▶ REQUIRED WORK: Take each line of the listing that has the string "docker" and report it.

▶ EXCERPTED RECORDS:
# # # #

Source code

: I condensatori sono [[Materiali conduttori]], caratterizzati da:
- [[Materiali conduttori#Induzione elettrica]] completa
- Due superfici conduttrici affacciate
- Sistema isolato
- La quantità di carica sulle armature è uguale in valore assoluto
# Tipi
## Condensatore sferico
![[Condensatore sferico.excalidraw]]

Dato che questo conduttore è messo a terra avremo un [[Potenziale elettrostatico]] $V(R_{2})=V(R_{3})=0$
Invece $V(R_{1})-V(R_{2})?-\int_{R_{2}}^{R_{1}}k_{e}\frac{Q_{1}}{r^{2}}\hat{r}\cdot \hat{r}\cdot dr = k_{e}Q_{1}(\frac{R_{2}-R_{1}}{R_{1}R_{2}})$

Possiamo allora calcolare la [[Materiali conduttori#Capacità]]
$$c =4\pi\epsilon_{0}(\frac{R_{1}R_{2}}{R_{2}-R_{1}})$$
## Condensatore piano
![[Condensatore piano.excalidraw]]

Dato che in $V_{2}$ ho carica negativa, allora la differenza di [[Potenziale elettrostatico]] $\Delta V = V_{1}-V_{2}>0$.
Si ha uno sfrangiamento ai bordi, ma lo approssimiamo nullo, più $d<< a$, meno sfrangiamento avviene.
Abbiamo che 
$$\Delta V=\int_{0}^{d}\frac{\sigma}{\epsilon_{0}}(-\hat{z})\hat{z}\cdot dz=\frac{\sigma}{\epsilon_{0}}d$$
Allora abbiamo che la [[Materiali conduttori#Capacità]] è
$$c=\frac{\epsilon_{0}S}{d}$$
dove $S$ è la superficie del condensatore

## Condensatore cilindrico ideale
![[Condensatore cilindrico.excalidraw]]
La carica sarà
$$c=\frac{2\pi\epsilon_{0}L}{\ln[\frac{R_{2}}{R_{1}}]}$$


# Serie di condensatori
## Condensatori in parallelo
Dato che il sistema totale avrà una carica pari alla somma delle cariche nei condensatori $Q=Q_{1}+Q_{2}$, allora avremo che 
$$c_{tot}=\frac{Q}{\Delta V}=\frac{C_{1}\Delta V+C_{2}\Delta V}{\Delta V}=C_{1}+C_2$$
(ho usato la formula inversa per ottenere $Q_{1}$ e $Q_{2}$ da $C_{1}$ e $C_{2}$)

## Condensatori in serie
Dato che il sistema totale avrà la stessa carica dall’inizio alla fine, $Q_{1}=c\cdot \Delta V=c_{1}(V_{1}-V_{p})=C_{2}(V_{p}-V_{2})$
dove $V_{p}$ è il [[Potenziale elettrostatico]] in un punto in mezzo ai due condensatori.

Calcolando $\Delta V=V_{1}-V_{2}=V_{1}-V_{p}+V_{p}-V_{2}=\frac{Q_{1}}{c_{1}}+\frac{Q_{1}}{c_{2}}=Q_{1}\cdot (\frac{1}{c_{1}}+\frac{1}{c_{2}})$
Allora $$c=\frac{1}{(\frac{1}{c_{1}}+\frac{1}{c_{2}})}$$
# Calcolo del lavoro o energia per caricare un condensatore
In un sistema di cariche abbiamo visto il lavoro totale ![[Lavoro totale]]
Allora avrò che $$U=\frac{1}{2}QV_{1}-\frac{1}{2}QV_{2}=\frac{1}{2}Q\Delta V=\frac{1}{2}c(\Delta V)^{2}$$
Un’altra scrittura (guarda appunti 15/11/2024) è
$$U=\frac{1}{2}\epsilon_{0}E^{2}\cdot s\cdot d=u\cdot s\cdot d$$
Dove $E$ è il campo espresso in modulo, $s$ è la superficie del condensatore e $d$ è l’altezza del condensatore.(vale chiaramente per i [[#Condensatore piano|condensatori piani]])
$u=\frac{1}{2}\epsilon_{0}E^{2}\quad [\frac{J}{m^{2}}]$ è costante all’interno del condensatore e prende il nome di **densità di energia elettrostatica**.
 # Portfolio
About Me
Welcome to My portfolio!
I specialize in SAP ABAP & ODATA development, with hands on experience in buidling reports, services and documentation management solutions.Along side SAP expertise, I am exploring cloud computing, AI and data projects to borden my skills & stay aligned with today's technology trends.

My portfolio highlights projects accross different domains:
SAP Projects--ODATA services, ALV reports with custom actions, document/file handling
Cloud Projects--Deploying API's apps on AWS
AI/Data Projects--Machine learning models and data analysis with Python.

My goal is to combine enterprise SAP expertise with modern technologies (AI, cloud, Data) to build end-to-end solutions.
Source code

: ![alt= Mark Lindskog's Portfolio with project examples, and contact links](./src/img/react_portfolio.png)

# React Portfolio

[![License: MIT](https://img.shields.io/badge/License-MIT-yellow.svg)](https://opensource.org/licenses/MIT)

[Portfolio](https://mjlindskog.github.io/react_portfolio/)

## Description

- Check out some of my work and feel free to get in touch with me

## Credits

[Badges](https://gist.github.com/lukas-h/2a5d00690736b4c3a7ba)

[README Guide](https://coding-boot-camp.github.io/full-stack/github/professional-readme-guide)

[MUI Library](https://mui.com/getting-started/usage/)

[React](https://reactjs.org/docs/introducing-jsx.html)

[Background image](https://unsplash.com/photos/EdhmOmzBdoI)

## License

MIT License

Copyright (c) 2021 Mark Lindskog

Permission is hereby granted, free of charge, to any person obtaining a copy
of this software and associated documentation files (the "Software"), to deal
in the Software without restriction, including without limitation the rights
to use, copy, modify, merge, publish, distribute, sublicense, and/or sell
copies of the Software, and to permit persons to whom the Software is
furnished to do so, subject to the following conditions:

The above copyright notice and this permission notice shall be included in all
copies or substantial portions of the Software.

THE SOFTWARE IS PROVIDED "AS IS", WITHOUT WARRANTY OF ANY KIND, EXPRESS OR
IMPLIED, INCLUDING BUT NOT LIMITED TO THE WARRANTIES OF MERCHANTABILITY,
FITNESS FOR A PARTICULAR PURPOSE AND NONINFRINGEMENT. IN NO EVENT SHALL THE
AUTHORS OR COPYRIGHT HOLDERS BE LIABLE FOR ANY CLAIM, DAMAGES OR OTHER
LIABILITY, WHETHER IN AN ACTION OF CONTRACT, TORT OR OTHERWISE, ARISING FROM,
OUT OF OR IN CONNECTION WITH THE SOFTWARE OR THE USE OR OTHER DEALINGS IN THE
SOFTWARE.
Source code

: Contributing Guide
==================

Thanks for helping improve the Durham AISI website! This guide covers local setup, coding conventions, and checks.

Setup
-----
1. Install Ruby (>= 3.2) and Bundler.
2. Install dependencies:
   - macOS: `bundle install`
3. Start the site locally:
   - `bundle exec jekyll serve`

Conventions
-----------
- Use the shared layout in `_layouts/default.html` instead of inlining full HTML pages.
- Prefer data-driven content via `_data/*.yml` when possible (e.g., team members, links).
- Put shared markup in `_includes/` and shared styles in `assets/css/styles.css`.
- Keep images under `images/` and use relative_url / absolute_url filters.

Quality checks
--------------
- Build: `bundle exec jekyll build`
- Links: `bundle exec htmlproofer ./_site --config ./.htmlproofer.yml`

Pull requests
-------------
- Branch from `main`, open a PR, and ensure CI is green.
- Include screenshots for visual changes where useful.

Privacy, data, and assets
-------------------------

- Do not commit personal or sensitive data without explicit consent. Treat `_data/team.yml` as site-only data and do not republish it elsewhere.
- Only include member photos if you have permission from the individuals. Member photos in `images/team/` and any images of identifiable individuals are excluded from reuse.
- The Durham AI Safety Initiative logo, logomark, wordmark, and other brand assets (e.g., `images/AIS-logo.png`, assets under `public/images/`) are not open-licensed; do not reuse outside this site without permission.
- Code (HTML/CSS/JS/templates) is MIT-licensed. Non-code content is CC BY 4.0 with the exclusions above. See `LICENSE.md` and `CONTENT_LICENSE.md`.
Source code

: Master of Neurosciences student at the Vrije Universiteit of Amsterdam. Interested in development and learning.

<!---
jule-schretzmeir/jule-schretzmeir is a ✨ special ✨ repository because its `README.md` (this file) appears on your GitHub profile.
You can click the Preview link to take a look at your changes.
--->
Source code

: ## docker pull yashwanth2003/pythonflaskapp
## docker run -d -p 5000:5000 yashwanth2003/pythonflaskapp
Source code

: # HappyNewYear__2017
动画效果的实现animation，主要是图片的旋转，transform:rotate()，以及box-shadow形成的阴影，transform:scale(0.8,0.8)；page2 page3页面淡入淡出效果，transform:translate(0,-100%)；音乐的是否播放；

# # # #

▶ WRITTEN ANSWER:
: ## docker pull yashwanth2003/pythonflaskapp
## docker run -d -p 5000:5000 yashwanth2003/pythonflaskapp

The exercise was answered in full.